'Disaster!' — Texas' Controversial CSCOPE Curriculum Raises Its Head Again, But Lt. Gov. Dewhurst Has a Remedy

After the 2013 regular legislative session and three special sessions, most Texans believed that the state's controversial CSCOPE education curriculum had been put out to pasture. But it turns out that the controversial curriculum is not dead, and was posted online. In a wide-ranging interview with PJTV/PJ Media Wednesday afternoon, Lt. Gov. David Dewhurst revealed efforts to fix or at least mitigate what he calls a "disaster."

When PJM spoke with Lt. Gov. Dewhurst, he had just come from a meeting on CSCOPE with members of the Texas State Board of Education (SBOE).

"I thought CSCOPE was dead and buried," Dewhurst said. "Based on my conversations with parents all across the state last year in 2012 continuing through, now into 2013, I thought that CSCOPE was a real problem and that we needed to kill it off."

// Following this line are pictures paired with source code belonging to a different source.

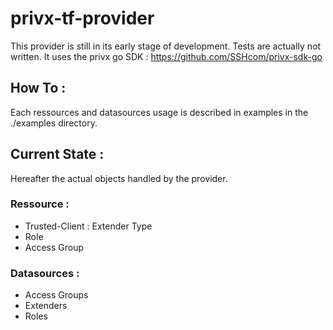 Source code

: # privx-tf-provider

This provider is still in its early stage of development.
Tests are actually not written.
It uses the privx go SDK : https://github.com/SSHcom/privx-sdk-go

## How To :

Each ressources and datasources usage is described in examples in the ./examples directory.

## Current State :

Hereafter the actual objects handled by the provider.

### Ressource :
 - Trusted-Client : Extender Type
 - Role
 - Access Group

### Datasources :
 - Access Groups
 - Extenders
 - Roles

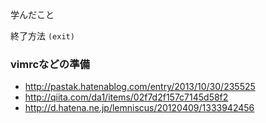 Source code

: 学んだこと

終了方法
`(exit)`

### vimrcなどの準備

* http://pastak.hatenablog.com/entry/2013/10/30/235525
* http://qiita.com/da1/items/02f7d2f157c7145d58f2
* http://d.hatena.ne.jp/lemniscus/20120409/1333942456

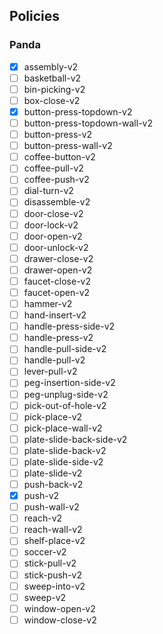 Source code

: ## Policies

### Panda

- [X] assembly-v2
- [ ] basketball-v2
- [ ] bin-picking-v2
- [ ] box-close-v2
- [X] button-press-topdown-v2
- [ ] button-press-topdown-wall-v2
- [ ] button-press-v2
- [ ] button-press-wall-v2
- [ ] coffee-button-v2
- [ ] coffee-pull-v2
- [ ] coffee-push-v2
- [ ] dial-turn-v2
- [ ] disassemble-v2
- [ ] door-close-v2
- [ ] door-lock-v2
- [ ] door-open-v2
- [ ] door-unlock-v2
- [ ] drawer-close-v2
- [ ] drawer-open-v2
- [ ] faucet-close-v2
- [ ] faucet-open-v2
- [ ] hammer-v2
- [ ] hand-insert-v2
- [ ] handle-press-side-v2
- [ ] handle-press-v2
- [ ] handle-pull-side-v2
- [ ] handle-pull-v2
- [ ] lever-pull-v2
- [ ] peg-insertion-side-v2
- [ ] peg-unplug-side-v2
- [ ] pick-out-of-hole-v2
- [ ] pick-place-v2
- [ ] pick-place-wall-v2
- [ ] plate-slide-back-side-v2
- [ ] plate-slide-back-v2
- [ ] plate-slide-side-v2
- [ ] plate-slide-v2
- [ ] push-back-v2
- [X] push-v2
- [ ] push-wall-v2
- [ ] reach-v2
- [ ] reach-wall-v2
- [ ] shelf-place-v2
- [ ] soccer-v2
- [ ] stick-pull-v2
- [ ] stick-push-v2
- [ ] sweep-into-v2
- [ ] sweep-v2
- [ ] window-open-v2
- [ ] window-close-v2
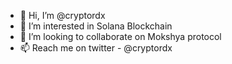 - 👋 Hi, I’m @cryptordx
- 👀 I’m interested in Solana Blockchain
- 💞️ I’m looking to collaborate on Mokshya protocol
- 📫 Reach me on twitter - @cryptordx

<!---
cryptordx/cryptordx is a ✨ special ✨ repository because its `README.md` (this file) appears on your GitHub profile.
You can click the Preview link to take a look at your changes.
--->
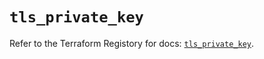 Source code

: # `tls_private_key`

Refer to the Terraform Registory for docs: [`tls_private_key`](https://www.terraform.io/docs/providers/tls/r/private_key).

But that's not what happened.

"We have so many problems with CSCOPE. Factual errors. Bias. Our Founding Fathers being called 'terrorists,'" Dewhurst said, referring to how the lesson plan on the Boston Tea Party depicts it as "a local militia, believed to be a terrorist organization, attacked the property of private citizens today at our nation’s busiest port. Although no one was injured in the attack, a large quantity of merchandise, considered to be valuable to its owners and loathsome to the perpetrators, was destroyed. The terrorists, dressed in disguise and apparently intoxicated, were able to escape into the night with the help of local citizens who harbor these fugitives and conceal their identities from the authorities."

That was but one of many problems Texans have found with CSCOPE. Other problems included the curriculum's praise for communism and its reported tilt toward Islam.

Dewhurst says that he asked a senator to carry a bill in the legislature that would put the CSCOPE lesson plans under the Texas State Board of Education's review and corrections process. The SBOE currently has a strong conservative majority. But as the bill moved through the legislature, there was an unauthorized agreement made to stop his bill and then post all of CSCOPE's uncorrected lesson plans on the Internet.

"Somebody didn't think this through. Once you put them all on the Internet, they're in the public domain. And they're up there. And as of last count, the TEA (Texas Education Agency) Commissioner [Michael] Williams...was sharing with me, 897 school districts out of 1200 are planning on using CSCOPE. How do we correct it [since it's already posted online]? This is a disaster! A disaster!"

Dewhurst says he is applying his business background to fixing the problem.